Rubi está en la cocina, con el cabello recogido y una taza de jugo. Hoy no habla demasiado. Me mira como si intentara ver si voy a cambiar de opinión.
—¿De verdad vas a ir? —pregunta al fin.
—Sí.
—¿Y si te despide?
—Entonces me despide.
Rubi aprieta los labios. No me dice que no lo haga. Ya no es esa fase. Rubi sabe que si me dice "no vayas", yo igual voy. Lo único que cambia es si me voy con culpa o sin ella.
—¿Quieres que vaya contigo? —pregunta.
—No —respondo—. Quédate. Y si hoy no vuelvo temprano, no inventes historias.

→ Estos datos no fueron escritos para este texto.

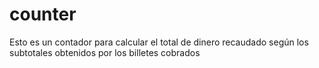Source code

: # counter
Esto es un contador para calcular el total de dinero recaudado según los subtotales obtenidos por los billetes cobrados
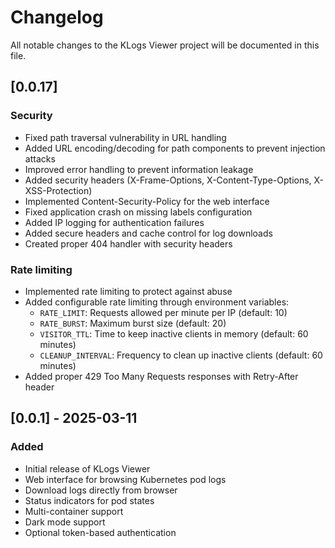 # Changelog

All notable changes to the KLogs Viewer project will be documented in this file.

## [0.0.17]

### Security
- Fixed path traversal vulnerability in URL handling
- Added URL encoding/decoding for path components to prevent injection attacks
- Improved error handling to prevent information leakage
- Added security headers (X-Frame-Options, X-Content-Type-Options, X-XSS-Protection)
- Implemented Content-Security-Policy for the web interface
- Fixed application crash on missing labels configuration
- Added IP logging for authentication failures
- Added secure headers and cache control for log downloads
- Created proper 404 handler with security headers
### Rate limiting
- Implemented rate limiting to protect against abuse
- Added configurable rate limiting through environment variables:
  - `RATE_LIMIT`: Requests allowed per minute per IP (default: 10)
  - `RATE_BURST`: Maximum burst size (default: 20)
  - `VISITOR_TTL`: Time to keep inactive clients in memory (default: 60 minutes)
  - `CLEANUP_INTERVAL`: Frequency to clean up inactive clients (default: 60 minutes)
- Added proper 429 Too Many Requests responses with Retry-After header

## [0.0.1] - 2025-03-11

### Added
- Initial release of KLogs Viewer
- Web interface for browsing Kubernetes pod logs
- Download logs directly from browser
- Status indicators for pod states
- Multi-container support
- Dark mode support
- Optional token-based authentication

Rubi suelta una risa corta, sin humor.
—Ya me imaginé. "Mi hermana está conquistando Hollywood".
—Exacto.
Nos miramos un segundo.
—Si te llaman del set... —empieza.
—No contestes —la corto.
Rubi asiente.
Me meto el guion doblado en el bolso, reviso que llevo identificación, el correo impreso, y el horario. No necesito nada más.
Antes de salir, Rubi se acerca y me aprieta el brazo.